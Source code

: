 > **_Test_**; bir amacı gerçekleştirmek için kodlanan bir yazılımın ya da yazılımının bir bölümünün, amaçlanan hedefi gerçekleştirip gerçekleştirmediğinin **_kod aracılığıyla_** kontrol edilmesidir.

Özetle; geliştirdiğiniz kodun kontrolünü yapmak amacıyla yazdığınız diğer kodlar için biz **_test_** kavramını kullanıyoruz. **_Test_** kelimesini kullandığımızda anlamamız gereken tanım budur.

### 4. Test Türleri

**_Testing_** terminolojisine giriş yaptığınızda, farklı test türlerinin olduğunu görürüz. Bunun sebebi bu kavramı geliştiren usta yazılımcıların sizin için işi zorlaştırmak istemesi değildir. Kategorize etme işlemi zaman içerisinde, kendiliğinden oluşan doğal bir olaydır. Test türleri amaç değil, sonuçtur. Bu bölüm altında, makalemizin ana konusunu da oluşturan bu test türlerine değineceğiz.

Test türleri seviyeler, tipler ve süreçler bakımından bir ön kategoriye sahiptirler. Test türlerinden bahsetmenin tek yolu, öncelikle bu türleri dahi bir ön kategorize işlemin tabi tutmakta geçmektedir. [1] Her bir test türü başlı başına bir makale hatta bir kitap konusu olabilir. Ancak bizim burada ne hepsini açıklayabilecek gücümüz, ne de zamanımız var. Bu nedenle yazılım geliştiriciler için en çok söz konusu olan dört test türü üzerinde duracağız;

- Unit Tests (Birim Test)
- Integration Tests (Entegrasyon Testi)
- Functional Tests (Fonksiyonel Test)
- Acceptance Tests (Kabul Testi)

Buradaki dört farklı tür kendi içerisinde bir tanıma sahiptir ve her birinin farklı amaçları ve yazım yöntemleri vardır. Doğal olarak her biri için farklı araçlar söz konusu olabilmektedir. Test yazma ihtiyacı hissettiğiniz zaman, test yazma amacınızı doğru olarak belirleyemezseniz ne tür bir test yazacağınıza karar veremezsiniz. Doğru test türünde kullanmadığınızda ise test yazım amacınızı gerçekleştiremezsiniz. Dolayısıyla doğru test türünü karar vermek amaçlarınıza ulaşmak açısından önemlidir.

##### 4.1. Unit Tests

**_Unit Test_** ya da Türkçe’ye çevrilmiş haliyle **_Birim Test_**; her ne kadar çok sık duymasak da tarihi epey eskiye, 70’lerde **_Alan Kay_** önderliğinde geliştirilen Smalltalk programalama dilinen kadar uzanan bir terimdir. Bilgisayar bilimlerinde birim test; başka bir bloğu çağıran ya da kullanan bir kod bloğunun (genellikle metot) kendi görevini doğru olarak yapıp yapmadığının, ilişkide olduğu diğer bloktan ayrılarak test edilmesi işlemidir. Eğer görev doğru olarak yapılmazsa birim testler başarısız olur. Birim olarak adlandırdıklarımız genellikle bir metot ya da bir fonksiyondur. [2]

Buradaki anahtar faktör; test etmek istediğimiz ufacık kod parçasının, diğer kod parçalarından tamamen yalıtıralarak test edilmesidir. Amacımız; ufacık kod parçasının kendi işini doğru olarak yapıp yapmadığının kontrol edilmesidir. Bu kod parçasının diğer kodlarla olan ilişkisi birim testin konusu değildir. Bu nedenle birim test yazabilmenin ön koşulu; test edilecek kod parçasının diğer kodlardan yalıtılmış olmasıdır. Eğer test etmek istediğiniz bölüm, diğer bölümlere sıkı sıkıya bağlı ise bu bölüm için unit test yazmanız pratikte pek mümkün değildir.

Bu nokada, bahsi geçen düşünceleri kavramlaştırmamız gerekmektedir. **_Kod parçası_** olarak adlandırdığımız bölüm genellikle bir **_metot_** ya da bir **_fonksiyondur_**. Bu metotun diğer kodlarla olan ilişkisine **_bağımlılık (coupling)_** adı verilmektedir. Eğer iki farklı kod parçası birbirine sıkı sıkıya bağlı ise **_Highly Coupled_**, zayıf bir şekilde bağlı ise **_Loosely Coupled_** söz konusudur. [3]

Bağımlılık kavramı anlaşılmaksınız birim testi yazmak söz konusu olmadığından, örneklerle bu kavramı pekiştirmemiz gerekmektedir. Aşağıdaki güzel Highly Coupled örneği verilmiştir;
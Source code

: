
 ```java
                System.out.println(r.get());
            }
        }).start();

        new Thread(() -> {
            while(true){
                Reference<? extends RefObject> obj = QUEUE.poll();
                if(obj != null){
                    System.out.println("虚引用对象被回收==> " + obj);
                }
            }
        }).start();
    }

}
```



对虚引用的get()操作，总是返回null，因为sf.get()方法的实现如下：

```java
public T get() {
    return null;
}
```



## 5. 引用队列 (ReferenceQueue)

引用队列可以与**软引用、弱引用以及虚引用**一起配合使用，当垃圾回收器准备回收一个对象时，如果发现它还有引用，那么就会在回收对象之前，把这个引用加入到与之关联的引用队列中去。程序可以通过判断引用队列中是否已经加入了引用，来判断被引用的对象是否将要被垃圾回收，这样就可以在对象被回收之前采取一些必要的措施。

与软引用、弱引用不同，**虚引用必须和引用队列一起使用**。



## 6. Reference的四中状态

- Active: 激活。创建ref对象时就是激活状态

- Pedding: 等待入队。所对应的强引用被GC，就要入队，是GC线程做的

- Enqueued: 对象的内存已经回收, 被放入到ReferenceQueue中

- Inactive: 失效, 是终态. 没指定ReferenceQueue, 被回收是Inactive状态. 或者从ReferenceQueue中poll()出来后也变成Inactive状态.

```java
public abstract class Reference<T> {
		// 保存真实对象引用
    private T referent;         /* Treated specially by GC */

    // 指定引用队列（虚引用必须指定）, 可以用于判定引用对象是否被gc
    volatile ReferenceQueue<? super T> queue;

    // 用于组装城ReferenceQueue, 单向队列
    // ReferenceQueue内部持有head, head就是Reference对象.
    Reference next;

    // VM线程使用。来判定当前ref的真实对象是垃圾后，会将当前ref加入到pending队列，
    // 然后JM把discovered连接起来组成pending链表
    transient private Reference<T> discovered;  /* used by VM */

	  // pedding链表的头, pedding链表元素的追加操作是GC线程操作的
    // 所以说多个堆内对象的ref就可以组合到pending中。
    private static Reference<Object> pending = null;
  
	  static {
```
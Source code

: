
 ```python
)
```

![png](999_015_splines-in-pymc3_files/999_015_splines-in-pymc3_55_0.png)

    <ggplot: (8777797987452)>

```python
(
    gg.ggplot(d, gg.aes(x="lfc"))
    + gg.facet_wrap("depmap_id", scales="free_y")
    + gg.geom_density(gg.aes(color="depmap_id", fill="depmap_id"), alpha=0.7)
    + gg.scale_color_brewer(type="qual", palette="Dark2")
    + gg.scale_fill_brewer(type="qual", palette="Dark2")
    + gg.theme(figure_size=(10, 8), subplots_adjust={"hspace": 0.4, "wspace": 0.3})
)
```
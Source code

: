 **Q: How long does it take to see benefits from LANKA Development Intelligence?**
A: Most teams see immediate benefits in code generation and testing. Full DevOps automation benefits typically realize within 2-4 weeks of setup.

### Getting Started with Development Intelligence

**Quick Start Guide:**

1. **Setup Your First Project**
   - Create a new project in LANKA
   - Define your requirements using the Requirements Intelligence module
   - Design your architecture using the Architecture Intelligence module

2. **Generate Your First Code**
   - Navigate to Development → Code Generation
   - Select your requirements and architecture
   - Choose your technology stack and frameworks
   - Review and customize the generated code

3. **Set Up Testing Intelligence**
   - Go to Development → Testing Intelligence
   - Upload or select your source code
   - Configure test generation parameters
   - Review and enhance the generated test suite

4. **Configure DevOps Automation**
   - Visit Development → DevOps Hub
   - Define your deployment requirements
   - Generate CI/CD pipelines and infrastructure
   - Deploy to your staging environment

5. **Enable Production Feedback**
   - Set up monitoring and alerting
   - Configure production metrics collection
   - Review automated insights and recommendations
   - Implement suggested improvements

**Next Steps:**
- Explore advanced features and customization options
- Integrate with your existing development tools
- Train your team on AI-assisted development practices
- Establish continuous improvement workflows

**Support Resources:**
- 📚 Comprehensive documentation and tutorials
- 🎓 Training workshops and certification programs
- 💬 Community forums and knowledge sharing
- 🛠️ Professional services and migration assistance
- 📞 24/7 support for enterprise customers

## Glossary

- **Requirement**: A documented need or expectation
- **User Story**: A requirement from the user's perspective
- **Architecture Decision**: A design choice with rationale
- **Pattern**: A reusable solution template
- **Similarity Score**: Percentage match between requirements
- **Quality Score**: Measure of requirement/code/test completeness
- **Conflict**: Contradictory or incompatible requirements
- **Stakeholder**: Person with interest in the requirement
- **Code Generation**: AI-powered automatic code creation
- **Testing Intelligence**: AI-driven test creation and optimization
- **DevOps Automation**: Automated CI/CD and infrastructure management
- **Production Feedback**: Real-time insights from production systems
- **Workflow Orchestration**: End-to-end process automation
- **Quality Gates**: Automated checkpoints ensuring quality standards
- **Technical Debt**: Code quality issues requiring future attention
□ □ □ □ □ □ □
DESCRIPTION OF THE TASK: In the material above, the line with "- **Code Generation**: AI-powered" marks the start. Print it and every line after it through the last, exactly.

RESULT:
- **Code Generation**: AI-powered automatic code creation
- **Testing Intelligence**: AI-driven test creation and optimization
- **DevOps Automation**: Automated CI/CD and infrastructure management
- **Production Feedback**: Real-time insights from production systems
- **Workflow Orchestration**: End-to-end process automation
- **Quality Gates**: Automated checkpoints ensuring quality standards
- **Technical Debt**: Code quality issues requiring future attention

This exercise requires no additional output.